Practical information for visiting the Agra Fort
The Agra Fort, located just 2.5 km from the famous Taj Mahal, is a frequently visited destination along with the mausoleum. The fort is open seven days a week, and you can buy tickets directly on-site, as I did on my trip to India. At the time of writing, buying tickets online is impossible. However, the Agra Fort is so big that there should be no problem entering even during the busiest periods.
Regarding the climate, I advise you to avoid the hottest months when planning your trip. The best months to visit the Agra Fort and the Taj Mahal are from November to February. During this period, the climate is dry and slightly less hot. However, take a good water supply with you and don’t hesitate to buy fresh water bottles from roadside vendors to avoid the risk of dehydration.

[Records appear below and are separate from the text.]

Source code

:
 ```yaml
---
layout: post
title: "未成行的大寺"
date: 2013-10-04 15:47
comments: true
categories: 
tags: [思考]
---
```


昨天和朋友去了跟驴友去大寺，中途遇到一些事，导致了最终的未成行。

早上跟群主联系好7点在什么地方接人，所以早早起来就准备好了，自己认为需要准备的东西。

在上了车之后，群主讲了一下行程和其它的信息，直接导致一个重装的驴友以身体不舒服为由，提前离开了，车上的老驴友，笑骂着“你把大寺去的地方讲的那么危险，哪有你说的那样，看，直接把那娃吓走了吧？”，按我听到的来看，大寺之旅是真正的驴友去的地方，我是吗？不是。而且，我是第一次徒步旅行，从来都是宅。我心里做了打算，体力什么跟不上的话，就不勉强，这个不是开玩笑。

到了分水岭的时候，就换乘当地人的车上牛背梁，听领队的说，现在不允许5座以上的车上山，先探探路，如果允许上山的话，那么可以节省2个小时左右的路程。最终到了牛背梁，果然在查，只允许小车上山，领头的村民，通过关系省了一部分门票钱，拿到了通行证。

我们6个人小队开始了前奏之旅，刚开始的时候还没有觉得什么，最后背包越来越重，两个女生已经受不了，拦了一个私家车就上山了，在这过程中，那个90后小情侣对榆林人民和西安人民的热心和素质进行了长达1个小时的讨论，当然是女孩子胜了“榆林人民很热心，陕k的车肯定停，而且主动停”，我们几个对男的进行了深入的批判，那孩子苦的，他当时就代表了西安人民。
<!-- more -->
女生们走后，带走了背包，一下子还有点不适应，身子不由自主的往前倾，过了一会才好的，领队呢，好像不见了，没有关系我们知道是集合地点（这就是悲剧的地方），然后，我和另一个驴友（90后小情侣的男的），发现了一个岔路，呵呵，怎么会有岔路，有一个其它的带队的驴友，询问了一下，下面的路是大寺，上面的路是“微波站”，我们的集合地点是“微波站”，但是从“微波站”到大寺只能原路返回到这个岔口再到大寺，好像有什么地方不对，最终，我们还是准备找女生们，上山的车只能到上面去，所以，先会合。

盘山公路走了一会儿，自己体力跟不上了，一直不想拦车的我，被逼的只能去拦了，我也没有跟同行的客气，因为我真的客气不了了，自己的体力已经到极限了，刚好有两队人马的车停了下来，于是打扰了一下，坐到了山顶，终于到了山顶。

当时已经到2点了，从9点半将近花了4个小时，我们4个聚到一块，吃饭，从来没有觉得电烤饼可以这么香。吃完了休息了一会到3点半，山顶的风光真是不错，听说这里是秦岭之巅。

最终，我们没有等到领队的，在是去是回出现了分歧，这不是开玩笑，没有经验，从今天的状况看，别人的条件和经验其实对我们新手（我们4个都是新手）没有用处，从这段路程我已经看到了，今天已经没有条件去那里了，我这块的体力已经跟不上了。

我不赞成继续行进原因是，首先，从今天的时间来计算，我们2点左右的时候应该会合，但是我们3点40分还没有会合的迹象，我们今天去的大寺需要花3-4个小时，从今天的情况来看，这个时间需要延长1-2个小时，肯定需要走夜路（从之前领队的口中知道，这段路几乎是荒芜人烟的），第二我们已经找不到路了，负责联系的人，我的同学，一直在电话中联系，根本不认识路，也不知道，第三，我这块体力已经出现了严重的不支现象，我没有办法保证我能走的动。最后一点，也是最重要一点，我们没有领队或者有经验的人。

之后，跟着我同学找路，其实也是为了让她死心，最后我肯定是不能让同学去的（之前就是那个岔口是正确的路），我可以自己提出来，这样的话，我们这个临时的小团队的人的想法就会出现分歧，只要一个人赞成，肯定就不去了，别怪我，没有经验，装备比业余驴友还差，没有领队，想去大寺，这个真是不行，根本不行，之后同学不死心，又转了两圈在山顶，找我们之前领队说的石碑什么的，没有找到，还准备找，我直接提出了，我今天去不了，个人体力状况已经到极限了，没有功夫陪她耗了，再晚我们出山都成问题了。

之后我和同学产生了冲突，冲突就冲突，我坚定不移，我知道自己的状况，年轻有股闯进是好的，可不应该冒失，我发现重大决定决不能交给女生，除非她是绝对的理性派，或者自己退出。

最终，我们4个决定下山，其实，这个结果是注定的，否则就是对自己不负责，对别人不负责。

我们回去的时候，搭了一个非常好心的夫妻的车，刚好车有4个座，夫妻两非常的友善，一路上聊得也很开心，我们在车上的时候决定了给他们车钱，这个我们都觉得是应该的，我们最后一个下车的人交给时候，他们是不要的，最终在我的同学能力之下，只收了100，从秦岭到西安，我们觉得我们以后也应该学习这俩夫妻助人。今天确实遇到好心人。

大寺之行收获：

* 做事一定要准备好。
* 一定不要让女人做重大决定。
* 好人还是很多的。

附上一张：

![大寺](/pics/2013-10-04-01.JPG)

You can reach Agra with a three-hour drive from Delhi or a five-hour drive from Jaipur in Rajasthan. Although Agra is in Uttar Pradesh and not in Rajasthan, because of its proximity, it is almost always included in tours of northern India, especially for the presence of the Taj Mahal, a must-see attraction. Agra is also well connected by public transport to major Indian cities, with regular trains from Delhi, Jaipur, Gwalior and Jhansi. Once in the city, you can travel by taxi or tuk-tuk to the Red Fort of Agra.
Red Fort of Agra
Agra Fort, Rakabganj
Agra, Uttar Pradesh 282003, India
The Red Fort of Agra is a journey through time into the grandeur of the Mughal Empire and a must-see destination on a trip to northern India for its impressive architecture. You can still feel the echoes of past kingdoms and decisions that shaped history through its walls and structures. Feel free to share your thoughts about the Agra Fort in the comments and if you will combine it with a visit to the nearby Taj Mahal.